人間の生命は有限である。自治体の生命は無限である。
未来永劫へと続く生命の源泉は人間の主体性 創造性
気概 情熱である。歴史を学ぶこと それは人生を生きぬく知恵と勇気
自信と誇りを身につけることである。
沖縄! かつて琉球という独立国であった。
琉球は万国の津粱となり 大交易時代を築いた。
人間・文化・平和の尊厳を国是とし 武器なき王国として栄えた。
先人達は それを誇り 太陽の如く 奔流の如く
巌の如く 逞しく生きてきた。
読谷! かつて「大北」と呼ばれた。
先人は、大北の自然を母とし、歴史を父として
この地に沖縄文化の黎明の花を咲かせた。

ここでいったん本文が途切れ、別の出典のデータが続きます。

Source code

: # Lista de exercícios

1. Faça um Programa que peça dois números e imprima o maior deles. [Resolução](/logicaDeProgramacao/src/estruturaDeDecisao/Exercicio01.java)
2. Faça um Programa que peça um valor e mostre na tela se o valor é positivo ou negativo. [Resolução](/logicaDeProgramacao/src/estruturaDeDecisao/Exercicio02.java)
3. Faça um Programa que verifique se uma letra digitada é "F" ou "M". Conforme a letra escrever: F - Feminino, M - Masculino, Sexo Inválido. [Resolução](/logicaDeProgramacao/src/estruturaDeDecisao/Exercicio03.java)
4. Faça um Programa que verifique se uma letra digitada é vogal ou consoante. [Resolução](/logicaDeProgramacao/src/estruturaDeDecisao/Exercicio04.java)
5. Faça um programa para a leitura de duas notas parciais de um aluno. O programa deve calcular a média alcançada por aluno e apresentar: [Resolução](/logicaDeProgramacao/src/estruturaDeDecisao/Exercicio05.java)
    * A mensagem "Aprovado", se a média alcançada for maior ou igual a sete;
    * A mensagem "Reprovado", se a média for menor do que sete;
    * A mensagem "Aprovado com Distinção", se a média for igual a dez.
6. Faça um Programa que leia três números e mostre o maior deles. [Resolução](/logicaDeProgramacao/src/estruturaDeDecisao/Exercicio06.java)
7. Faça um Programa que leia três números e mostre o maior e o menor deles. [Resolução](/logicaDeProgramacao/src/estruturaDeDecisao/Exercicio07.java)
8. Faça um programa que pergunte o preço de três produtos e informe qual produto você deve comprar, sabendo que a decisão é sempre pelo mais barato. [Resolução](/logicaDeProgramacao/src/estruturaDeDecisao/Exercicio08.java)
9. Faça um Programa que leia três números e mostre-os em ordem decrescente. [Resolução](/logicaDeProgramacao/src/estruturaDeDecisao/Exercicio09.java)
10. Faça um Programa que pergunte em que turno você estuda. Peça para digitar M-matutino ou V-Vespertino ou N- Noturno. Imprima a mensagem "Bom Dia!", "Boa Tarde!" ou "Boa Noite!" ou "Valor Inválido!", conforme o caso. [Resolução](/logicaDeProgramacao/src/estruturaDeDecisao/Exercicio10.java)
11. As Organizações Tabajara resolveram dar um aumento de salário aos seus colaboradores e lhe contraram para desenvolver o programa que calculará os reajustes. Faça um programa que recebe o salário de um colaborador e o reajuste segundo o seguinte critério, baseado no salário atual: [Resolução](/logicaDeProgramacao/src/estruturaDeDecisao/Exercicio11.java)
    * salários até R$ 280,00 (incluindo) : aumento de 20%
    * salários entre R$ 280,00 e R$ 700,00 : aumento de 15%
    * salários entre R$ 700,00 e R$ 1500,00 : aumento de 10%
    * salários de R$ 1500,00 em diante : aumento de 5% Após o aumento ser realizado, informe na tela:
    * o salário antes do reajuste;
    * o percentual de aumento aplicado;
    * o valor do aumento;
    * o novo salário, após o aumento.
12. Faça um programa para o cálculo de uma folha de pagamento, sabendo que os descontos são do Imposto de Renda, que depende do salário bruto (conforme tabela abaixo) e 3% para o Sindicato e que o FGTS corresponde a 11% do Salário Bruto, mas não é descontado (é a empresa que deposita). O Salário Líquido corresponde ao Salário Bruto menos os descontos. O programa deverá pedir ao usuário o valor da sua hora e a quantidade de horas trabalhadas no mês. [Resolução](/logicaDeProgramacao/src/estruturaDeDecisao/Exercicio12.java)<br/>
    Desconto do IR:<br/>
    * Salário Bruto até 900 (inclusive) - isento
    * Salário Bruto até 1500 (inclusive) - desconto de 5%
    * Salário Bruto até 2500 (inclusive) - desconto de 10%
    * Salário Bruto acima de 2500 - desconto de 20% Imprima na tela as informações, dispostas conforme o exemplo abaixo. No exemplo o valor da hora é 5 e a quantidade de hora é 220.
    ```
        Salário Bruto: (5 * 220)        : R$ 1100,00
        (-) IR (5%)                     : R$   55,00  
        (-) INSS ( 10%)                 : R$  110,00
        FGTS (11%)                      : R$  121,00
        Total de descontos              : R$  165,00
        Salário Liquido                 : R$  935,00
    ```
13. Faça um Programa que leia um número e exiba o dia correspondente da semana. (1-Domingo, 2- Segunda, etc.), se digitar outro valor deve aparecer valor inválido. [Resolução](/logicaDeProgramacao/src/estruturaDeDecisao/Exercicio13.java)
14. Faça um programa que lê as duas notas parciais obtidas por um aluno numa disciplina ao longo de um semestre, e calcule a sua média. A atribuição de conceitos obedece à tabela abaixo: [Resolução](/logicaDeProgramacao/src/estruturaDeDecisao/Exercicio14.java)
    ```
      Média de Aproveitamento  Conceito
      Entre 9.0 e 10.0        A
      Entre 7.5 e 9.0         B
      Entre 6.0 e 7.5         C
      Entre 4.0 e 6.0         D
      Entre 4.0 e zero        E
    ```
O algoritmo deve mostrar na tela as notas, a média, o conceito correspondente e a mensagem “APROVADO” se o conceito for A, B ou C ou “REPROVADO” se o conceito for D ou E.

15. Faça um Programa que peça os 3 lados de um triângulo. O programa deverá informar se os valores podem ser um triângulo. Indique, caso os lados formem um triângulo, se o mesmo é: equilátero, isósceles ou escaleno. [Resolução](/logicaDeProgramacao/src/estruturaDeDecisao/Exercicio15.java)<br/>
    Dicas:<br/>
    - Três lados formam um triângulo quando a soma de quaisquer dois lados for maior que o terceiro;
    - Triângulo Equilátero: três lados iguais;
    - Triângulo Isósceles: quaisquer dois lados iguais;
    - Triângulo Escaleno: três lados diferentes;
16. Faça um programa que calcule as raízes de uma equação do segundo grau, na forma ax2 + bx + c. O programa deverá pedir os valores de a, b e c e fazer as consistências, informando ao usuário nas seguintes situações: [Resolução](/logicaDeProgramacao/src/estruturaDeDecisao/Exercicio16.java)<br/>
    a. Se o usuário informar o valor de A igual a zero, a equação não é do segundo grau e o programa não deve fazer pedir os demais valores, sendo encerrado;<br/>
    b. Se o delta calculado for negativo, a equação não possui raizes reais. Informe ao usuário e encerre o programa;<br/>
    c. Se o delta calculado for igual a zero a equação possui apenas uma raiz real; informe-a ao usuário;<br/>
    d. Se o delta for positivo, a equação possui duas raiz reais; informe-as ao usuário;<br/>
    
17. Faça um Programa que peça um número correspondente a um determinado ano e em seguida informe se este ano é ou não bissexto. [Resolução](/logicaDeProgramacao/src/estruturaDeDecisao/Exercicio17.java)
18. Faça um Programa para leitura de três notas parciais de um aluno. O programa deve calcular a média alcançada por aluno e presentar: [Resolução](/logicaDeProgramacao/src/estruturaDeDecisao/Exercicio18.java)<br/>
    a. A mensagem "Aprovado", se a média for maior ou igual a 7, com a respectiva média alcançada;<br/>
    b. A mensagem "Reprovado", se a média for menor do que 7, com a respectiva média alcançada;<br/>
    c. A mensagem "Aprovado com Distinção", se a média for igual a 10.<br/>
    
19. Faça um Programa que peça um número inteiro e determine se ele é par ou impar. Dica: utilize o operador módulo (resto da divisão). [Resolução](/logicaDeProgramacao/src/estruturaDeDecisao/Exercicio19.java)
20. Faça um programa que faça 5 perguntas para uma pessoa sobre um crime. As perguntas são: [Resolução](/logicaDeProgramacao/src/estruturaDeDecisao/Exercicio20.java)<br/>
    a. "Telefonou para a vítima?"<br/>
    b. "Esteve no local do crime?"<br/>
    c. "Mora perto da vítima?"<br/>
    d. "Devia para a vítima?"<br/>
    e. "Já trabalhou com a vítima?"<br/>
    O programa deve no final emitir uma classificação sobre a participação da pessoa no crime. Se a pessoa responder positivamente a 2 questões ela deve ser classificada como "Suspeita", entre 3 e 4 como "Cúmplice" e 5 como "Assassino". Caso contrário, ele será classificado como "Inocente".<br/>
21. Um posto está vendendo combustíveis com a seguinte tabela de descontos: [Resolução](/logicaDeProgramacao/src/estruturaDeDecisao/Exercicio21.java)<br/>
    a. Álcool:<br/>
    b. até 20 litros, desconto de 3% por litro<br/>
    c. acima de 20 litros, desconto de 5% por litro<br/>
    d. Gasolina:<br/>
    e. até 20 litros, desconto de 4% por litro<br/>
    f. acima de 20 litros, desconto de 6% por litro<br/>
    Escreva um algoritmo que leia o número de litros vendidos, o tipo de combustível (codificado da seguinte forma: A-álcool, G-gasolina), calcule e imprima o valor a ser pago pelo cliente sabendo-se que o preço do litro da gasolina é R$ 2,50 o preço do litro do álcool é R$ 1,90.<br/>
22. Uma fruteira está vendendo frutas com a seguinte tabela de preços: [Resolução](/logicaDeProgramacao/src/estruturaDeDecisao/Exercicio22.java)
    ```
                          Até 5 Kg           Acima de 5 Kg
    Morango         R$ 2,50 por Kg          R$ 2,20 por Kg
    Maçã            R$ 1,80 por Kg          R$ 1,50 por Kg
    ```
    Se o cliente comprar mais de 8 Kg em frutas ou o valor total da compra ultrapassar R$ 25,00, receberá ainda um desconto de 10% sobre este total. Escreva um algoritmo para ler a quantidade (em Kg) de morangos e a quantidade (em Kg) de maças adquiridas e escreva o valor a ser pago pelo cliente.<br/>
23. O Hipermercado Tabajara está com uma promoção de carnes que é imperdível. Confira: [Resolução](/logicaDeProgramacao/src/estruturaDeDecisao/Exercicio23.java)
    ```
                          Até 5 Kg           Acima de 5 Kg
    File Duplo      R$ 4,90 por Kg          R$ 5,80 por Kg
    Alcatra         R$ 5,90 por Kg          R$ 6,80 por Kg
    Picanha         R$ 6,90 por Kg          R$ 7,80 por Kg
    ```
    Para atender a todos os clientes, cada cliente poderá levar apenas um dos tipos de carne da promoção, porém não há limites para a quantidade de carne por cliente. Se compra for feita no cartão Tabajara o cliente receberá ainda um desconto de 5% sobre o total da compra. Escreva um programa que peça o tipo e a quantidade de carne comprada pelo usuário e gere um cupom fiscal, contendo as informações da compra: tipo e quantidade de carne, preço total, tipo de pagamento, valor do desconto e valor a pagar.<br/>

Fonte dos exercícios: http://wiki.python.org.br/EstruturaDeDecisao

唐商いの先駆泰期の進貢船を見るがよい。
赤太子の三線の音色を聴くがよい。
「聞け読谷村」 「鳴誉む読谷山」のおもろを読むがよい。
美しい紋様の読谷山花織 勇壮な芸能 個性豊かな陶芸等
南方文化を摂取 止揚し 沖縄独特の文化を創り上げた。
嗚呼! 平和な島 琉球は 魔性の武力の前に潰え去った。
十七世紀 薩摩侵攻に始まる数百年に及ぶ苦難の道程は
明治の琉球処分 沖縄戦 異民族支配 米軍基地の重圧
正に沖縄県民への許し難い人権蹂躪の歴史そのものである。
読谷村は憲法の主権在民の精神を楯に 二重の国家を説き
未来へ飛び立つ鳳の礎をここに打ち立て風水とする。
今 ここに戦後五十二年 平和と自治 民主主義の殿堂として
赤瓦の甍が鳳の如く聳え立つ。
それは「人間性豊かな環境・文化村」を目標に
永久の歴史の批判に耐え得るむらづくりを目指す村民の
果敢な闘いの成果である。
沖縄! 亜熱帯の太陽燦々とふりそそぐ大地である。
青い空 青い海 心豊かな島
感動的な自然の摂理は 母であり 神そのものである。
新世紀を目前に 新たな決意をしよう。
地方は先端であり 地方主権を確立し 輝く地方社会を創ろう。
二十一世紀に向け 人類の共生・共存・協調の時代を創造しよう。
国境を越え 未来への持続可能な社会を創ろう。
美しいみどりの地球環境を守り 輝く宇宙の存続を誓おう。